Mitsubishi and local taxing bodies had agreed the property was worth $5.9 million for tax purposes, establishing a $17.75 million fair market value. But the automaker sold the plant for a fraction of that, according to McLean County Clerk's Office documents dated June 20.
The sale price could have major implications for local taxing bodies that rely on property taxes from the plant. Those affected most would include McLean County Unit 5 schools, Heartland Community College, Dry Grove Township and the township's road district.
“It would seem there’s going to be a significant diminution of value,” said Bob Kahman, supervisor of assessments for McLean County. “The $2.5 million has to be the most relevant number (for future assessments) because this thing was exposed to the open market.”

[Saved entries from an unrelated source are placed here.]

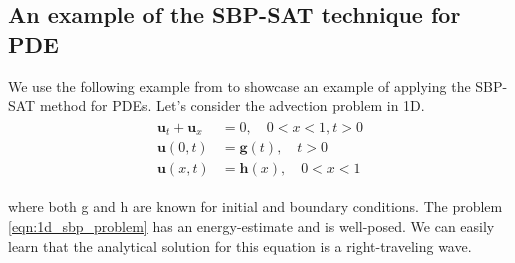 \subsection{An example of the SBP-SAT technique for PDE}
We use the following example from \citep{RUGGIU2018216} to showcase an example of applying the SBP-SAT method for PDEs. Let's consider the advection problem in 1D.
\begin{align}
    \begin{split}
    \boldsymbol{u}_t + \boldsymbol{u}_x &= 0, \quad 0 < x < 1,  t > 0 \\
    \boldsymbol{u}(0,t) &=  \boldsymbol{g}(t),  \quad  t > 0 \\
    \boldsymbol{u}(x,t) &= \boldsymbol{h}(x), \quad 0 < x < 1
    \end{split}
     \label{eqn:1d_sbp_problem}
\end{align}

where both g and h are known for initial and boundary conditions. The problem \autoref{eqn:1d_sbp_problem} has an energy-estimate and is well-posed. We can easily learn that the analytical solution for this equation is a right-traveling wave.

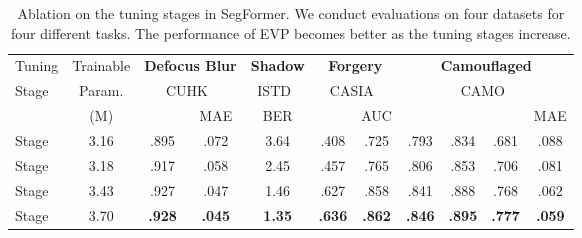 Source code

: \begin{table*}[!t]
\centering
{
\begin{tabular}{l||c|cc|c|cc|cccc}
\toprule
Tuning & Trainable & \multicolumn{2}{c|}{\textbf{Defocus Blur}} & \textbf{Shadow} & \multicolumn{2}{c|}{\textbf{Forgery }} & \multicolumn{4}{c}{\textbf{Camouflaged}}\\
      Stage & Param.&  \multicolumn{2}{c|}{CUHK~\cite{shi2014discriminative}} & ISTD~\cite{wang2018stacked}& \multicolumn{2}{c|}{CASIA~\cite{dong2013casia}} & \multicolumn{4}{c}{CAMO~\cite{le2019anabranch}}\\ 
      & (M) & & MAE       & BER     &  & AUC   &  &    &   & MAE    \\ \hline
Stage & 3.16 & .895 & .072 & 3.64  & .408 & .725  & .793 & .834 & .681 & .088 \\ 
Stage & 3.18 & .917 & .058 & 2.45  & .457 & .765  & .806 & .853 & .706 & .081 \\ 
Stage & 3.43 & .927   & .047  & 1.46 & .627 & .858 & .841 & .888 & .768 & .062 \\
Stage & 3.70 & \bf.928  & \bf.045  & \bf1.35 & \bf.636   & \bf.862 & \bf.846 & \bf.895 & \bf.777 & \bf.059 \\ 
\bottomrule
\end{tabular}}
\caption{Ablation on the tuning stages in SegFormer. We conduct evaluations on four datasets for four different tasks. The performance of EVP becomes better as the tuning stages increase.}
\label{tab:tuning_stage}
\end{table*}




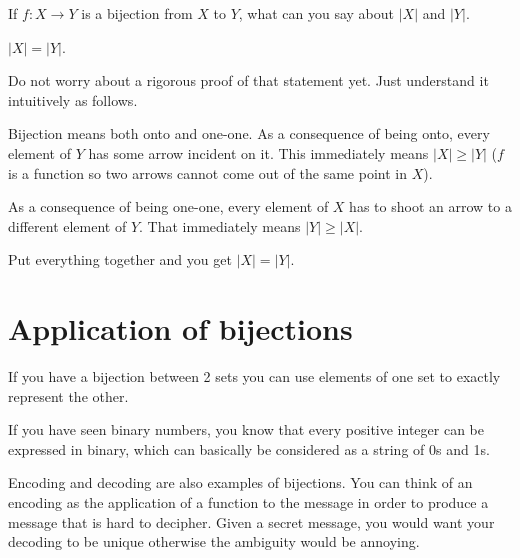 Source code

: \documentclass[12pt]{article}
\begin{document}
\medskip

If $f: X \rightarrow Y$ is a bijection from $X$ to $Y$, what can you say about $|X|$ and $|Y|$.

$|X| = |Y|$.


Do not worry about a rigorous proof of that statement yet. Just understand it intuitively as follows. 


Bijection means both onto and one-one. As a consequence of being onto, every element of $Y$ has some arrow incident on it. This immediately means $|X| \ge |Y|$ ($f$ is a function so two arrows cannot come out of the same point in $X$).

As a consequence of being one-one, every element of $X$ has to shoot an arrow to a different element of $Y$. That immediately means $|Y| \ge |X|$. 

Put everything together and you get $|X| = |Y|$.

\section*{Application of bijections}

If you have a bijection between 2 sets you can use elements of one set to exactly represent the other.

If you have seen binary numbers, you know that every positive integer can be expressed in binary, which can basically be considered as a string of 0s and 1s. 

Encoding and decoding are also examples of bijections. You can think of an encoding as the application of a function to the message in order to produce a message that is hard to decipher. Given a secret message, you would want your decoding to be unique otherwise the ambiguity would be annoying.
\end{document}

MMNA Public Relations Manager Alex Fedorak referred questions about the price to Dan Irvin, who was MMNA general manager of corporate communications and public relations until the plant closed. Irvin, who now works for the town of Normal, said he is "completely in the dark with regard to this matter."
The new owner — Maynards Industries, which includes a United States division located in Southfield, Mich., and Industrial Assets Machinery of Huntington Beach, Calif. — closed on the 2.5 million-square-foot plant on June 1 and is now looking to sell it.
The buyer is listed on county documents as Delaware-based 100 Normal LLC. Steve Mattes, CEO of Industrial Assets Machinery, is listed as president of that company.
Kyle Ham, CEO of the Bloomington-Normal Economic Development Council and chairman of a task force searching for a user for the site, said Thursday he had "nothing new" to say on the process.
"We continue to have strong interest from multiple parties," he said.
Maynards handles about 100 plant auctions and liquidations per year, Maynards Industries USA Division President Taso Sofikitis said earlier this month. He added that the size of the Normal plant makes selling it more challenging.
"It takes a unique operator to be able to utilize the whole facility for what it was built for," said Sofikitis.
If Maynards is unable to sell the plant, "we would plan on moving to liquidation of the assets and the facility," said Sofikitis, giving no timetable. "We will sell piecemeal the equipment to various buyers both through private treaty sale and an auction sale."
Mitsubishi laid off most of the plant's 1,200 employees in November after announcing last July it would end production there. The remaining 170 workers lost their jobs June 1.